Surat Edaran tersebut mensyaratkan Peraturan Daerah untuk untuk penetapan kawasan hutan adat oleh Menhut. "Bahkan, Kementerian Kehutanan menggunakan Undang-Undang Pencegahan  dan Pemberantasan Perusakan Hutan untuk mengkriminalisasi masyarakat  adat,"  kata Deputi Sekretaris Jenderal AMAN untuk Advokasi Kebijakan, Hukum, dan Politik Rukka Sombolinggi kepada Gresnews.com, Minggu (16/3).

Kata Ruka, kondisi ini mengakibatkan pengukuhan hutan adat masih sangat panjang sementara proses pelepasan dan konversi kawasan hutan bagi kepentingan industri masih marak dilakukan. Akibatnya, Keadilan bagi masyarakat adat terus menerus terbaikan. Padahal, kata Rukka, Kementerian  Kehutanan  (Kemenhut) sudah ditunjuk Presiden Susilo Bambang Yudhoyono sebagai kordinator empat kementerian untuk menyelesaikan RUU PPHMA bersama Pansus DPR.

Ia menduga, Kemenhut sengaja menunda-nunda pengesahan RUU tersebut. "Lambatnya pengesahan UU PPHMA dan implementasi MK35 menyebabkan konflik terus bermunculan di lapangan," tegasnya.

Selain itu, AMAN juga mendorong DPR untuk segera mengesahkan RUU PPHMA menjadi undang-undang. "Kami menegaskan bahwa masyarakat adat memiliki hak penuh atas tanah, wilayah dan sumber daya alam, termasuk atas hutan adat. Pengakuan terhadap hak-hak ini, merupakan bagian dari pemenuhan hak asasi yang melekat pada masyarakat adat dan dijamin oleh UUD 1945," kata Sekretaris Jenderal AMAN Abdon Nababan kepada Gresnews.com, Minggu (16/3).

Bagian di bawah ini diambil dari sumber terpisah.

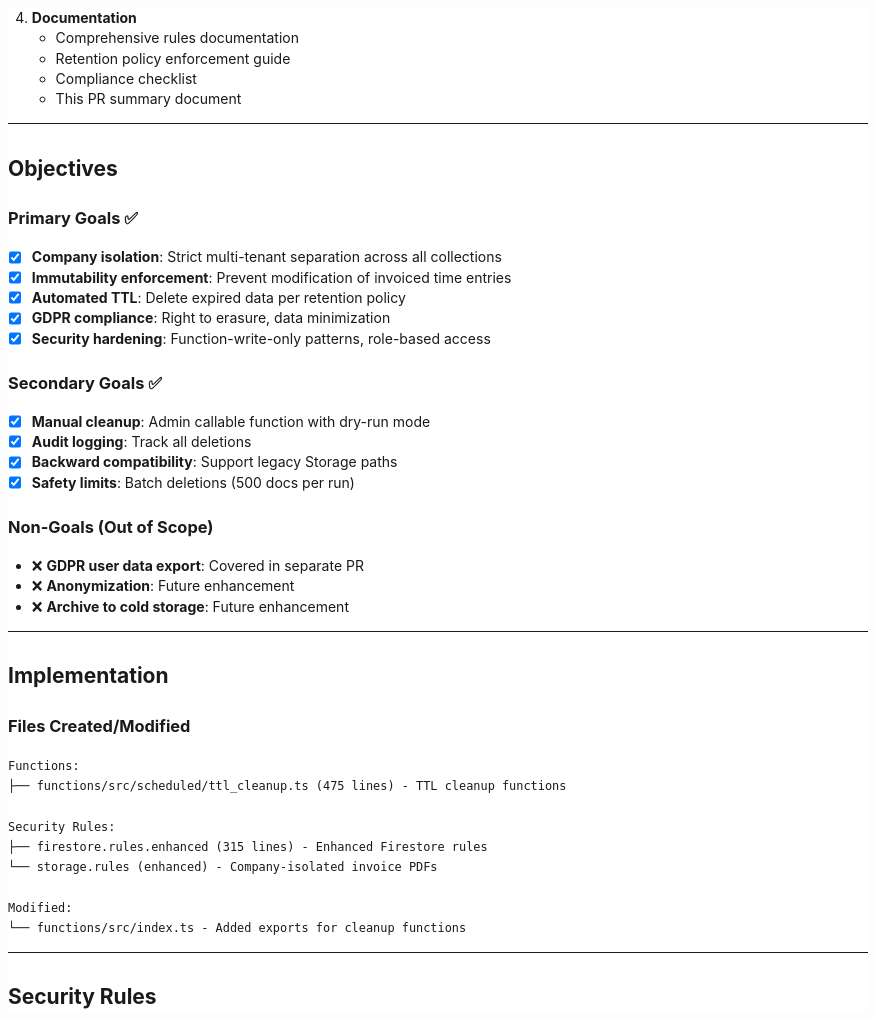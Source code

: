 4. **Documentation**
   - Comprehensive rules documentation
   - Retention policy enforcement guide
   - Compliance checklist
   - This PR summary document

---

## Objectives

### Primary Goals ✅

- [x] **Company isolation**: Strict multi-tenant separation across all collections
- [x] **Immutability enforcement**: Prevent modification of invoiced time entries
- [x] **Automated TTL**: Delete expired data per retention policy
- [x] **GDPR compliance**: Right to erasure, data minimization
- [x] **Security hardening**: Function-write-only patterns, role-based access

### Secondary Goals ✅

- [x] **Manual cleanup**: Admin callable function with dry-run mode
- [x] **Audit logging**: Track all deletions
- [x] **Backward compatibility**: Support legacy Storage paths
- [x] **Safety limits**: Batch deletions (500 docs per run)

### Non-Goals (Out of Scope)

- ❌ **GDPR user data export**: Covered in separate PR
- ❌ **Anonymization**: Future enhancement
- ❌ **Archive to cold storage**: Future enhancement

---

## Implementation

### Files Created/Modified

```
Functions:
├── functions/src/scheduled/ttl_cleanup.ts (475 lines) - TTL cleanup functions

Security Rules:
├── firestore.rules.enhanced (315 lines) - Enhanced Firestore rules
└── storage.rules (enhanced) - Company-isolated invoice PDFs

Modified:
└── functions/src/index.ts - Added exports for cleanup functions
```

---

## Security Rules
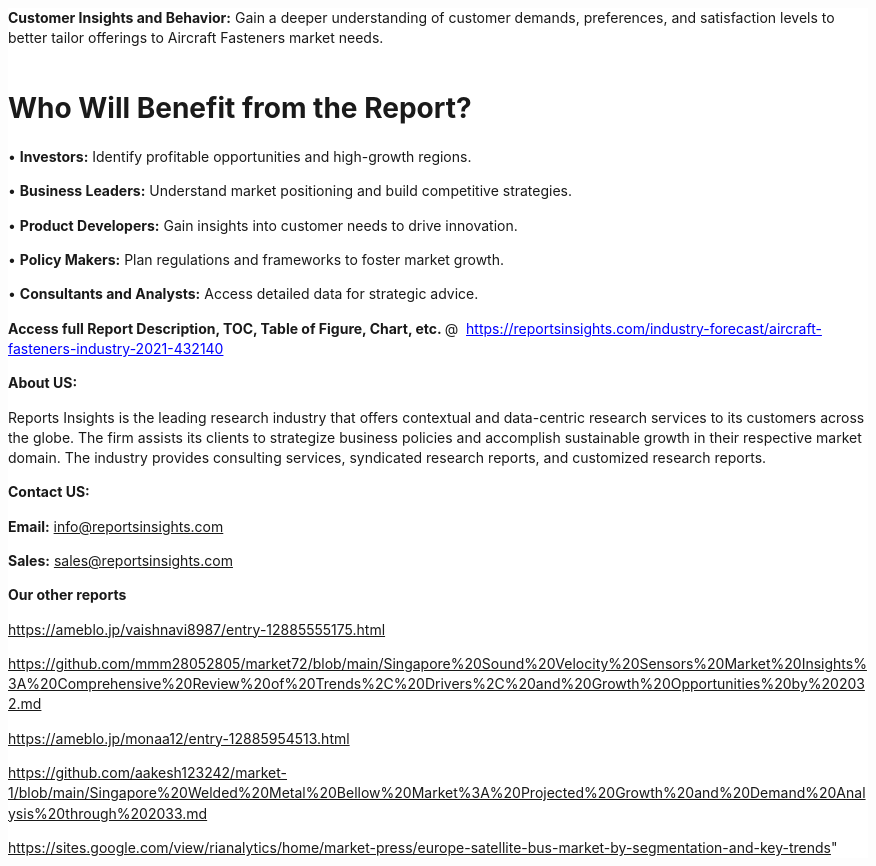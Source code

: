 <strong>Customer Insights and Behavior:</strong>
Gain a deeper understanding of customer demands, preferences, and satisfaction levels to better tailor offerings to Aircraft Fasteners market needs.

# <strong>Who Will Benefit from the Report?</strong>

• <strong>Investors:</strong> Identify profitable opportunities and high-growth regions.

• <strong>Business Leaders:</strong> Understand market positioning and build competitive strategies.

• <strong>Product Developers:</strong> Gain insights into customer needs to drive innovation.

• <strong>Policy Makers:</strong> Plan regulations and frameworks to foster market growth.

• <strong>Consultants and Analysts:</strong> Access detailed data for strategic advice.
</ul>
<strong>Access full Report Description, TOC, Table of Figure, Chart, etc. </strong>@  <a href=https://reportsinsights.com/industry-forecast/aircraft-fasteners-industry-2021-432140 style=color:#0000ff;>https://reportsinsights.com/industry-forecast/aircraft-fasteners-industry-2021-432140</a></font>

<strong><strong>About US</strong>:</strong>

Reports Insights is the leading research industry that offers contextual and data-centric research services to its customers across the globe. The firm assists its clients to strategize business policies and accomplish sustainable growth in their respective market domain. The industry provides consulting services, syndicated research reports, and customized research reports.

<strong>Contact US:</strong>

<p class=""""><b>Email:</b> <a href=mailto:info@reportsinsights.com>info@reportsinsights.com</a></p>
<p class=""""><b>Sales:</b> <a href=mailto:sales@reportsinsights.com>sales@reportsinsights.com</a></p>

<strong>Our other reports</strong>

<a href=https://ameblo.jp/vaishnavi8987/entry-12885555175.html>https://ameblo.jp/vaishnavi8987/entry-12885555175.html</a>

<a href=https://github.com/mmm28052805/market72/blob/main/Singapore%20Sound%20Velocity%20Sensors%20Market%20Insights%3A%20Comprehensive%20Review%20of%20Trends%2C%20Drivers%2C%20and%20Growth%20Opportunities%20by%202032.md>https://github.com/mmm28052805/market72/blob/main/Singapore%20Sound%20Velocity%20Sensors%20Market%20Insights%3A%20Comprehensive%20Review%20of%20Trends%2C%20Drivers%2C%20and%20Growth%20Opportunities%20by%202032.md</a>

<a href=https://ameblo.jp/monaa12/entry-12885954513.html>https://ameblo.jp/monaa12/entry-12885954513.html</a>

<a href=https://github.com/aakesh123242/market-1/blob/main/Singapore%20Welded%20Metal%20Bellow%20Market%3A%20Projected%20Growth%20and%20Demand%20Analysis%20through%202033.md>https://github.com/aakesh123242/market-1/blob/main/Singapore%20Welded%20Metal%20Bellow%20Market%3A%20Projected%20Growth%20and%20Demand%20Analysis%20through%202033.md</a>

<a href=https://sites.google.com/view/rianalytics/home/market-press/europe-satellite-bus-market-by-segmentation-and-key-trends>https://sites.google.com/view/rianalytics/home/market-press/europe-satellite-bus-market-by-segmentation-and-key-trends</a>"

Tuntutan AMAN itu akan disampaikan seribuan perwakilan masyarakat adat  yang akan berkumpul di Jakarta untuk memperingati Hari Kebangkitan Masyarakat Adat Nusantara pada hari Senin (17/3), besok sekaligus  merayakan  ulang  tahun  ke-15 AMAN.

Sebelumnya, MK mengabulkan sebagian pengujian UU Nomor 41 Tahun 1999 tentang Kehutanan yang dimohonkan oleh Aliansi Masyarakat Adat Nusantara pada Kamis Kamis, 16 Mei. Dalam putusannya MK membatalkan sejumlah kata, frasa dan ayat dalam UU Kehutanan, misalnya menghapus kata ´negara´ dalam Pasal 1 angka 6 UU Kehutanan, sehingga Pasal 1 angka 6 UU Kehutanan menjadi: "Hutan adat adalah hutan yang berada dalam wilayah masyarakat hukum adat".

MK juga menafsirkan bersyarat Pasal 5 Ayat (1) UU Kehutanan sepanjang tidak dimaknai "Hutan negara sebagaimana dimaksud pada Ayat (1) huruf a, tidak termasuk hutan adat" dan menghapus frasa dan Ayat (2) dalam Pasal 5 Ayat (3). Untuk Pasal 4 Ayat (3) UU Kehutanan, MK menyatakan bertentangan UUD 1945 dan tidak mempunyai kekuatan hukum mengikat sepanjang tidak dimaknai "penguasaan hutan oleh negara tetap memperhatikan hak masyarakat hukum adat, sepanjang masih hidup dan sesuai dengan perkembangan masyarakat dan prinsip Negara Kesatuan Republik Indonesia yang diatur dalam undang-undang".

Dalam pertimbangannya, MK berpendapat hutan negara dan hutan adat harus ada perbedaan perlakuan, sehingga dibutuhkan pengaturan hubungan antara hak menguasai negara dengan hutan negara, dan hak menguasai negara terhadap hutan adat. Terhadap hutan negara, negara mempunyai wewenang penuh untuk mengatur peruntukan, pemanfaatan, dan hubungan-hubungan hukum yang terjadi di wilayah hutan negara. Sedangkan, terhadap hutan adat, wewenang negara dibatasi sejauh mana isi wewenang yang tercakup dalam hutan adat.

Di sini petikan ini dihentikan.